Indonesia adalah negara hukum, tapi ini adalah negara hukum yang paling aneh. Karena para pemimpin dan elite bangsa yang sejatinya menjadi teladan penegakan hukum justru kerap terlibat dalam pelbagai macam pelanggaran hukum seperti korupsi. Bahkan di antara lembaga-lembaga penegak hukum kerap kali terjadi benturan dan gesekan atas nama hukum.

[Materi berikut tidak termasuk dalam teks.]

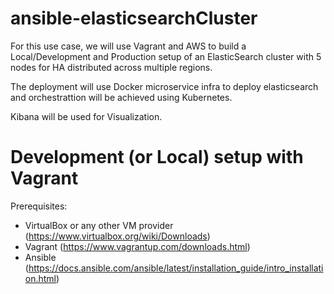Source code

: # ansible-elasticsearchCluster
For this use case, we will use Vagrant and AWS to build a Local/Development and Production setup of an ElasticSearch cluster with 5 nodes for HA distributed across multiple regions.

The deployment will use Docker microservice infra to deploy elasticsearch and orchestrattion will be achieved using Kubernetes.

Kibana will be used for Visualization. 


# Development (or Local) setup with Vagrant
Prerequisites:
- VirtualBox or any other VM provider (https://www.virtualbox.org/wiki/Downloads)
- Vagrant (https://www.vagrantup.com/downloads.html)
- Ansible (https://docs.ansible.com/ansible/latest/installation_guide/intro_installation.html)

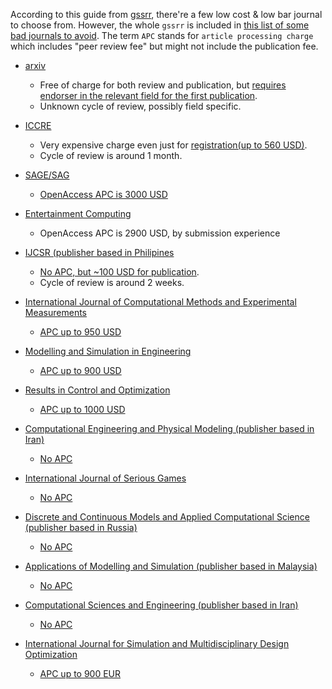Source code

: According to this guide from [gssrr](https://gssrr.org/), there're a few low cost & low bar journal to choose from. However, the whole `gssrr` is included in [this list of some bad journals to avoid](https://beallslist.net/). The term `APC` stands for `article processing charge` which includes "peer review fee" but might not include the publication fee.

- [arxiv](https://arxiv.org/)
    - Free of charge for both review and publication, but [requires endorser in the relevant field for the first publication](https://arxiv.org/help/endorsement).
    - Unknown cycle of review, possibly field specific.  

- [ICCRE](http://www.iccre.org/)
    - Very expensive charge even just for [registration(up to 560 USD)](http://www.iccre.org/registration.html).
    - Cycle of review is around 1 month.  

- [SAGE/SAG](https://journals.sagepub.com/home/sag)
	- [OpenAccess APC is 3000 USD](https://journals.sagepub.com/author-instructions/sag)

- [Entertainment Computing](https://www.journals.elsevier.com/entertainment-computing)
	- OpenAccess APC is 2900 USD, by submission experience

- [IJCSR (publisher based in Philipines](https://doaj.org/toc/2546-0552)
    - [No APC, but ~100 USD for publication](https://stepacademic.net/ijcsr/publication-charge).
    - Cycle of review is around 2 weeks.  

- [International Journal of Computational Methods and Experimental Measurements](https://www.witpress.com/journals/cmem)
	- [APC up to 950 USD](https://doaj.org/toc/2046-0554)

- [Modelling and Simulation in Engineering](https://www.hindawi.com/journals/mse/)
	- [APC up to 900 USD](https://doaj.org/toc/1687-5605)

- [Results in Control and Optimization](https://www.journals.elsevier.com/results-in-control-and-optimization)
	- [APC up to 1000 USD](https://doaj.org/toc/2666-7207)

- [Computational Engineering and Physical Modeling (publisher based in Iran)](http://www.jcepm.com/)
	- [No APC](https://doaj.org/toc/2588-6959)

- [International Journal of Serious Games](http://journal.seriousgamessociety.org/)
	- [No APC](https://doaj.org/toc/2384-8766)

- [Discrete and Continuous Models and Applied Computational Science (publisher based in Russia)](https://journals.rudn.ru/miph)
	- [No APC](https://doaj.org/toc/2658-7149)

- [Applications of Modelling and Simulation (publisher based in Malaysia)](http://arqiipubl.com/ams)
	- [No APC](https://doaj.org/toc/2600-8084)

- [Computational Sciences and Engineering (publisher based in Iran)](https://cse.guilan.ac.ir/)
	- [No APC](https://doaj.org/toc/2783-2503)

- [International Journal for Simulation and Multidisciplinary Design Optimization](https://www.ijsmdo.org/)
	- [APC up to 900 EUR](https://doaj.org/toc/1779-6288)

Lebih aneh lagi, para pakar hukum yang sejatinya memberikan penjelasan yang cukup tentang hukum justru kerap terjebak dalam debat kusir dengan semangat “kepakaran yang sempurna”.

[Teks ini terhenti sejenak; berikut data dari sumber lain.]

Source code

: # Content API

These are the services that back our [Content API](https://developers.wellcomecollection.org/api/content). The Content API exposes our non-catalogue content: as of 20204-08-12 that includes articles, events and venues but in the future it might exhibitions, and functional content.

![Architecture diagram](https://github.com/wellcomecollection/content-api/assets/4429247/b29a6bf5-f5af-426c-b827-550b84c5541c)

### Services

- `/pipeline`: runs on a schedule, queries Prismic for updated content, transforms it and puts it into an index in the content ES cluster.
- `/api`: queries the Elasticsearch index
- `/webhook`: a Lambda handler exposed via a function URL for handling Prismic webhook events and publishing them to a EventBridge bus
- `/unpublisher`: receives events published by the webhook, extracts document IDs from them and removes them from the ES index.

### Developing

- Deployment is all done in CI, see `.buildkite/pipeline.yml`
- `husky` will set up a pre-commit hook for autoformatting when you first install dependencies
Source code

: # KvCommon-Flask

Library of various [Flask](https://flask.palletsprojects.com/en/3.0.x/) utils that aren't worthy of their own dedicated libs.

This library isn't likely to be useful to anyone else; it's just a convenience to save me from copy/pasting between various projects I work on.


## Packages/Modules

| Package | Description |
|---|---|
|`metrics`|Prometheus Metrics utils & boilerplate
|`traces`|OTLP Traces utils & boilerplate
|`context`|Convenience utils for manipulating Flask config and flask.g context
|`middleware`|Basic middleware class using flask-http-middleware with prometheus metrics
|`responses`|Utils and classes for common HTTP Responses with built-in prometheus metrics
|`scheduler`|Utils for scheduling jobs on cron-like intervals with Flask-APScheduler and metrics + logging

Tak heran bila penegakan hukum di Indonesia masih sangat jauh dari nilai-nilai keadilan yang tak lain adalah gusti norma hukum. Dalam bahasa sederhana, hukum di Indonesia kerap hanya tajam ke bawah menusuk orang-orang lemah-dilemahkan dan miskin-dimiskinkan. Ada pun ke atas hukum yang ada kerap tumpul terganjal jabatan, jaringan kuasa bahkan materi yang bertumpuk-tumpuk.

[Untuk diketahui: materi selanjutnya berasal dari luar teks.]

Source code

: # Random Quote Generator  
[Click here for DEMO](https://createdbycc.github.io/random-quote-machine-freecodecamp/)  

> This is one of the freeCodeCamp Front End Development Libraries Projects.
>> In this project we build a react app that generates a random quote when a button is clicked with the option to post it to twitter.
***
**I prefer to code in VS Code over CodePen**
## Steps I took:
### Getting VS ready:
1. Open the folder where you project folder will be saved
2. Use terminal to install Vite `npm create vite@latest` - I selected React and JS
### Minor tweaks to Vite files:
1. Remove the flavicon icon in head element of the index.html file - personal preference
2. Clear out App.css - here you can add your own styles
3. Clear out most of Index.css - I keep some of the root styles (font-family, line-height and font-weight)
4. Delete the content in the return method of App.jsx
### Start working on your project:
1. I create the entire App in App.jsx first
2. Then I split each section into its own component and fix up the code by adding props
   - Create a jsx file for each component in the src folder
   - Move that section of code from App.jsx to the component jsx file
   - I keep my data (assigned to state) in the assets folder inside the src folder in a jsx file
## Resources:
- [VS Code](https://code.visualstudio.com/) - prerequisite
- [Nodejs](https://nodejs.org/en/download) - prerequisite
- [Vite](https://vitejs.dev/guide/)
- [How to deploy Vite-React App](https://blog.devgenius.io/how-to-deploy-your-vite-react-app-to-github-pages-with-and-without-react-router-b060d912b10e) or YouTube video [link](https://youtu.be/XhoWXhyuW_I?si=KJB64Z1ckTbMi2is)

Tak heran pula bila penegakan hukum di Indonesia bukan justru memberikan kepastian hukum bagi semua pihak; siapa melakukan apa dan akan dapat hukuman apa. Tapi penegakan hukum di Indonesia justru kerap memberikan ketidakpastian; siapa melakukan apa dan belum tentu mendapatkan hukuman tertentu.

Sejatinya penegakan hukum dibarengi dengan upaya menumbuhkan kesadaran berhukum. Hingga tidak terjadi lagi prahara hukum atas nama hukum. Karena walau bagaimanapun, hukum hanyalah sejumlah ketentuan norma yang mati di atas kertas. Sedangkan kesadaran berhukum merupakan ketentuan norma tak tertulis yang senantiasa hidup di dalam sanubari. Hanya dengan bersama kesadaran berhukum, ketentuan hukum yang ada akan bergerak menuju puncak keadilan. Bukan justru mengabaikannya.